La Commission a joué un rôle d’arbitre pour pousser à la conclusion de l’accord et vivre avec ses contradictions internes entre Pacte vert ambitieux et allergie à la régulation.  Les propositions du parlement et de la société civile, [1] pour réduire les déséquilibres actuels dans les zones rurales de l’UE (20% des fermes reçoivent 80% des subsides, les petites exploitations disparaissent au profit de fermes toujours plus grandes) ont été au mieux édulcorées voire rendues facultatives. Au niveau environnemental, les plans stratégiques nationaux ne seront pas soumis au Pacte vert et de nombreuses exceptions vont ralentir le fléchage des moyens financiers vers des pratiques favorables à l’environnement. [2]
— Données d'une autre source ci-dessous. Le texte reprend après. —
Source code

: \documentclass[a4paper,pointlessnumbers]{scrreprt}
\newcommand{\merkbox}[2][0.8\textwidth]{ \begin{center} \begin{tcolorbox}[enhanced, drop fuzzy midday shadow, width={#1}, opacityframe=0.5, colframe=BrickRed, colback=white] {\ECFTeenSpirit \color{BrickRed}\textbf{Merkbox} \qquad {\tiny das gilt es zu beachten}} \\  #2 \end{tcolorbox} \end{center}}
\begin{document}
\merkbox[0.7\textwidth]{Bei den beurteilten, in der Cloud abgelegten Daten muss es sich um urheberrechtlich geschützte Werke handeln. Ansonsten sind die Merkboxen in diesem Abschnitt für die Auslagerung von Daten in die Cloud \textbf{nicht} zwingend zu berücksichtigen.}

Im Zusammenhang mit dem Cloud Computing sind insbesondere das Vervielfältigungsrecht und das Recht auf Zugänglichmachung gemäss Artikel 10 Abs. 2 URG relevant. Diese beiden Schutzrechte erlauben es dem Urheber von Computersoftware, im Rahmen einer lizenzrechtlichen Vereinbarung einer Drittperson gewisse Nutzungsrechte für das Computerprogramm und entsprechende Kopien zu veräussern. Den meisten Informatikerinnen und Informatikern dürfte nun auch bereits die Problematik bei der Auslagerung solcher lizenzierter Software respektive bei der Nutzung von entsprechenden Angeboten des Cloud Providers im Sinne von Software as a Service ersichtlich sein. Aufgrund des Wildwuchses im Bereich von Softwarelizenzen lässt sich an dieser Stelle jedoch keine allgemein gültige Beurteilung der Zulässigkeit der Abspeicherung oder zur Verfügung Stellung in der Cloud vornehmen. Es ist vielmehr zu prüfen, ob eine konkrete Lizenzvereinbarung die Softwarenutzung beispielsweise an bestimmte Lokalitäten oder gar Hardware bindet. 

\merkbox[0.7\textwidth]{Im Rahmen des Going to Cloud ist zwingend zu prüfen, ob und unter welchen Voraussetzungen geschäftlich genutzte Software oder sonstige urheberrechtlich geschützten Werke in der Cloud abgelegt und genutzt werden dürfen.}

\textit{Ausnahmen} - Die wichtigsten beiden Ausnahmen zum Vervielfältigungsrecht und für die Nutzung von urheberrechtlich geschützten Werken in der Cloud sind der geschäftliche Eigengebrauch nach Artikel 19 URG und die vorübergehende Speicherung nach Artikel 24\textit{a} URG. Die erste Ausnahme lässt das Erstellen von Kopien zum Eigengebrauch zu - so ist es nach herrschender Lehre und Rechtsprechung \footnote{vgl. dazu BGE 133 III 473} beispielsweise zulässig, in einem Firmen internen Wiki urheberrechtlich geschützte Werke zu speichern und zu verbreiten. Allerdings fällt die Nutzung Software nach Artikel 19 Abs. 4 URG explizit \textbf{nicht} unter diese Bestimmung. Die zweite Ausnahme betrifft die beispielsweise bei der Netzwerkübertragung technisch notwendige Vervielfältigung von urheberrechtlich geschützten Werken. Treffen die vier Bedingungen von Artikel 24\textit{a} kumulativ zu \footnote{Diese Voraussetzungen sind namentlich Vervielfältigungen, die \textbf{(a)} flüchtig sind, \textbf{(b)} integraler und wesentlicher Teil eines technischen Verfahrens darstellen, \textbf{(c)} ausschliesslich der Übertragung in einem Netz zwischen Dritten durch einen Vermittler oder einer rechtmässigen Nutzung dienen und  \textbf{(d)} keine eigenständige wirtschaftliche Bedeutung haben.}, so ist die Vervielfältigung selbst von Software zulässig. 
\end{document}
Très peu de réformes favorables aux pays du Sud

Concernant les effets de la PAC dans les pays tiers et plus particulièrement sur les paysannes et paysans du Sud, les espoirs de réformes portent essentiellement sur la dimension exportatrice de la PAC. La recherche de marchés extérieurs comme débouchés (et de revenus pour l’agro-industrie) s’est en effet progressivement imposée comme l’axe dominant au détriment de l’objectif premier centré sur la sécurité alimentaire européenne. Trois grands types d’impact de la PAC sur les agricultures paysannes du Sud ont été identifiés par les ONG et acteurs du Sud [3] :

– Les paiements directs sur les produits exportés dans les pays du Sud induisent un effet de dumping nuisant aux filières locales. Par exemple, les exportations européennes de volaille ou de lait alimentées par une dérégulation des marchés favorables à la surproduction et des aides qui permettent de vendre sous les coûts de production sur les marchés internationaux.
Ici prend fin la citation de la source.